BairesDev vs Svitla Systems: pros and cons

BairesDev
+ Can fill five or ten seats at once, which most AI specialists on this list cannot
+ Engineers are BairesDev employees, so contracts and payroll stay off your books
+ Full working-day overlap for U.S. teams
+ Covers data engineering and DevOps around the ML work
- AI is one practice among many; depth varies by individual engineer
- Heavy marketing presence can overstate how specialized any given placement will be
- Rates are not published
Svitla Systems
+ Long track record of embedding engineers in client teams
+ Can staff from Mexico for U.S. hours or Poland for EU hours
+ Cloudera partnership is useful for regulated data environments
+ Reviewers consistently praise communication
- Some reviewers report uneven vetting for senior engineers
- AI is a newer emphasis inside a general software company
- Headcount figures disagree between sources

Who should choose BairesDev?

A typical fit: building a mixed team of ML, data and backend engineers on U.S. hours.

Largest employed LatAm engineering bench on this list. Minimum engagement is not publicly disclosed. Works best with clients in Fintech, Healthcare, SaaS, E-commerce, Media.

Who should choose Svitla Systems?

A typical fit: adding Python and data engineers to a healthcare analytics team.

Two decades of team augmentation across LatAm and Europe. Minimum engagement is not publicly disclosed. Works best with clients in Healthcare, Fintech, SaaS, Media.

Decision matrix: BairesDev vs Svitla Systems

Your situation Recommended choice
You need full-ownership delivery on a defined project scope Both offer fixed-price models
You need a large dedicated team for an ongoing programme BairesDev
Your budget is at the lower end Compare: BairesDev (Not disclosed) vs Svitla Systems (Not disclosed)
You need specialist depth in a specific vertical BairesDev
You need staff augmentation or team extension Neither; consider alternatives that offer staff aug
You need consulting before committing to a build Both may offer discovery engagements

Use case fit: BairesDev vs Svitla Systems

Use case BairesDev fit Svitla Systems fit Winner
Building a mixed team of ML, data and backend engineers on U.S. hours Strong Limited BairesDev
Scaling an existing AI product team by several seats within a month Strong Limited BairesDev
Adding Python and data engineers to a healthcare analytics team Strong Strong Both equally
Staffing a regulated-sector AI project on a governed data platform Limited Strong Svitla Systems

Verdict: BairesDev vs Svitla Systems

BairesDev (4.5/5) is the stronger overall choice for most AI Staffing projects.
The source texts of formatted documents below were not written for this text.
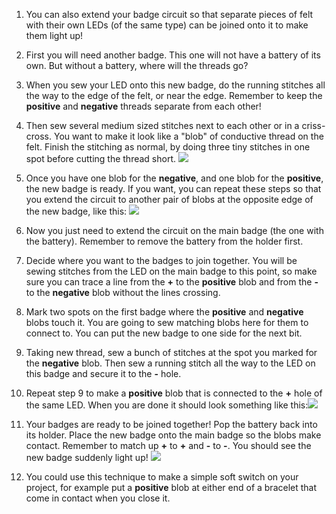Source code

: 1. You can also extend your badge circuit so that separate pieces of felt with their own LEDs (of the same type) can be joined onto it to make them light up! 

2. First you will need another badge. This one will not have a battery of its own. But without a battery, where will the threads go?

3. When you sew your LED onto this new badge, do the running stitches all the way to the edge of the felt, or near the edge. Remember to keep the **positive** and **negative** threads separate from each other!

4. Then sew several medium sized stitches next to each other or in a criss-cross. You want to make it look like a "blob" of conductive thread on the felt. Finish the stitching as normal, by doing three tiny stitches in one spot before cutting the thread short.
![](/assets/new_badge_blobs_front_back_80_650.png)

5. Once you have one blob for the **negative**, and one blob for the **positive**, the new badge is ready. If you want, you can repeat these steps so that you extend the circuit to another pair of blobs at the opposite edge of the new badge, like this:
![](/assets/new_badge_front_back_120_650.png)

6. Now you just need to extend the circuit on the main badge (the one with the battery). Remember to remove the battery from the holder first.
 
7. Decide where you want to the badges to join together. You will be sewing stitches from the LED on the main badge to this point, so make sure you can trace a line from the **+** to the **positive** blob and from the **-** to the **negative** blob without the lines crossing.

8. Mark two spots on the first badge where the **positive** and **negative** blobs touch it. You are going to sew matching blobs here for them to connect to. You can put the new badge to one side for the next bit.

9. Taking new thread, sew a bunch of stitches at the spot you marked for the **negative** blob. Then sew a running stitch all the way to the LED on this badge and secure it to the **-** hole.
 
10. Repeat step 9 to make a **positive** blob that is connected to the **+** hole of the same LED. When you are done it should look something like this:![](/assets/badge_ext_front_back_65_650.png)

11. Your badges are ready to be joined together! Pop the battery back into its holder. Place the new badge onto the main badge so the blobs make contact. Remember to match up **+** to **+** and **-** to **-**. You should see the new badge suddenly light up!
![](/assets/badge_extended_unlit_lit_150_650.png)

12. You could use this technique to make a simple soft switch on your project, for example put a **positive** blob at either end of a bracelet that come in contact when you close it.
Largest employed LatAm engineering bench on this list.

Svitla Systems (4.3/5) is worth a look if you need staffing a regulated-sector AI project on a governed data platform. If your situation matches that, Svitla Systems is a competitive option.

Related comparisons

BairesDev vs Svitla Systems FAQ

Is BairesDev better than Svitla Systems?

BairesDev (4.5/5) scores higher overall, but "better" depends on your use case. BairesDev's strongest advantage: can fill five or ten seats at once, which most AI specialists on this list cannot. Svitla Systems's strongest advantage: long track record of embedding engineers in client teams.
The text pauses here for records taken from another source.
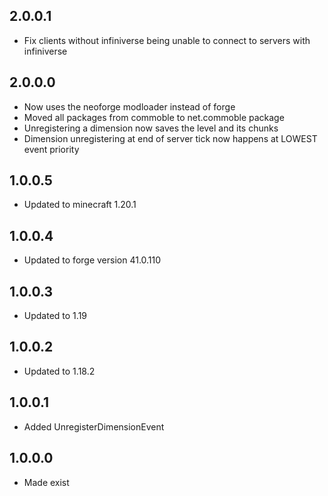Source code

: ## 2.0.0.1
* Fix clients without infiniverse being unable to connect to servers with infiniverse

## 2.0.0.0
* Now uses the neoforge modloader instead of forge
* Moved all packages from commoble to net.commoble package
* Unregistering a dimension now saves the level and its chunks
* Dimension unregistering at end of server tick now happens at LOWEST event priority

## 1.0.0.5
* Updated to minecraft 1.20.1

## 1.0.0.4
* Updated to forge version 41.0.110

## 1.0.0.3
* Updated to 1.19

## 1.0.0.2
* Updated to 1.18.2

## 1.0.0.1
* Added UnregisterDimensionEvent

## 1.0.0.0
* Made exist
How do BairesDev and Svitla Systems differ in pricing?

BairesDev uses monthly per engineer; dedicated teams; rates on request pricing. Svitla Systems uses time and materials; dedicated team; rates on request pricing. Neither firm publishes a full rate card; a discovery call is required for project-specific quotes.
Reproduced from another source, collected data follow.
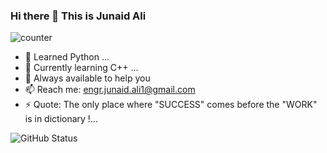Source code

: ### Hi there 👋 This is Junaid Ali
![counter](https://enepz9y4vt3svs0.m.pipedream.net)

- 👯 Learned Python ...
- 🌱 Currently learning C++ ...
- 💬 Always available to help you
- 📫 Reach me: engr.junaid.ali1@gmail.com
- ⚡ Quote: The only place where "SUCCESS" comes before the "WORK" is in dictionary !...


![GitHub Status](https://github-readme-stats.vercel.app/api?username=junaidali1&&show_icons=true)

<!--
**junaidali1/junaidali1** is a ✨ _special_ ✨ repository because its `README.md` (this file) appears on your GitHub profile.


-->

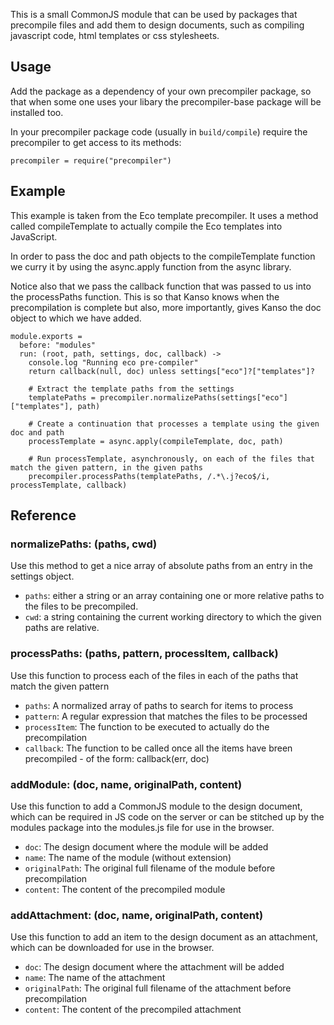 This is a small CommonJS module that can be used by packages that precompile files and add them to design documents, such as compiling javascript code, html templates or css stylesheets.

## Usage
Add the package as a dependency of your own precompiler package, so that when some one uses your libary the precompiler-base package will be installed too.

In your precompiler package code (usually in `build/compile`) require the precompiler to get access to its methods:

    precompiler = require("precompiler")

## Example
This example is taken from the Eco template precompiler.  It uses a method called compileTemplate to actually compile the Eco templates into JavaScript.

In order to pass the doc and path objects to the compileTemplate function we curry it by using the async.apply function from the async library.

Notice also that we pass the callback function that was passed to us into the processPaths function.  This is so that Kanso knows when the precompilation is complete but also, more importantly, gives Kanso the doc object to which we have added.

    module.exports =
      before: "modules"
      run: (root, path, settings, doc, callback) ->
        console.log "Running eco pre-compiler"
        return callback(null, doc) unless settings["eco"]?["templates"]?

        # Extract the template paths from the settings
        templatePaths = precompiler.normalizePaths(settings["eco"]["templates"], path)

        # Create a continuation that processes a template using the given doc and path
        processTemplate = async.apply(compileTemplate, doc, path)

        # Run processTemplate, asynchronously, on each of the files that match the given pattern, in the given paths 
        precompiler.processPaths(templatePaths, /.*\.j?eco$/i, processTemplate, callback)


## Reference

### normalizePaths: (paths, cwd)
Use this method to get a nice array of absolute paths from an entry in the settings object.

- `paths`: either a string or an array containing one or more relative paths to the files to be precompiled.
- `cwd`: a string containing the current working directory to which the given paths are relative.


### processPaths: (paths, pattern, processItem, callback)
Use this function to process each of the files in each of the paths that match the given pattern

- `paths`: A normalized array of paths to search for items to process
- `pattern`: A regular expression that matches the files to be processed
- `processItem`: The function to be executed to actually do the precompilation
- `callback`: The function to be called once all the items have breen precompiled - of the form: callback(err, doc)

### addModule: (doc, name, originalPath, content)
Use this function to add a CommonJS module to the design document, which can be required in JS code on the server or can be stitched up by the modules package into the modules.js file for use in the browser.

- `doc`: The design document where the module will be added
- `name`: The name of the module (without extension)
- `originalPath`: The original full filename of the module before precompilation
- `content`: The content of the precompiled module

### addAttachment: (doc, name, originalPath, content)
Use this function to add an item to the design document as an attachment, which can be downloaded for use in the browser.

- `doc`: The design document where the attachment will be added
- `name`: The name of the attachment
- `originalPath`: The original full filename of the attachment before precompilation
- `content`: The content of the precompiled attachment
Which is better for enterprise: BairesDev or Svitla Systems?

BairesDev is the larger team and typically the better enterprise-scale choice. For very large programmes, verify team size and compliance coverage directly with each agency before shortlisting.

What are the main differences between BairesDev and Svitla Systems?

BairesDev's primary differentiator is: largest employed LatAm engineering bench on this list. Svitla Systems's primary differentiator is: two decades of team augmentation across LatAm and Europe. They also differ in team size (1,001–5,000 vs 650–1,000+), minimum engagement (Not disclosed vs Not disclosed), and primary industries served (Fintech, Healthcare vs Healthcare, Fintech).

Verify all details directly with each agency before making a decision.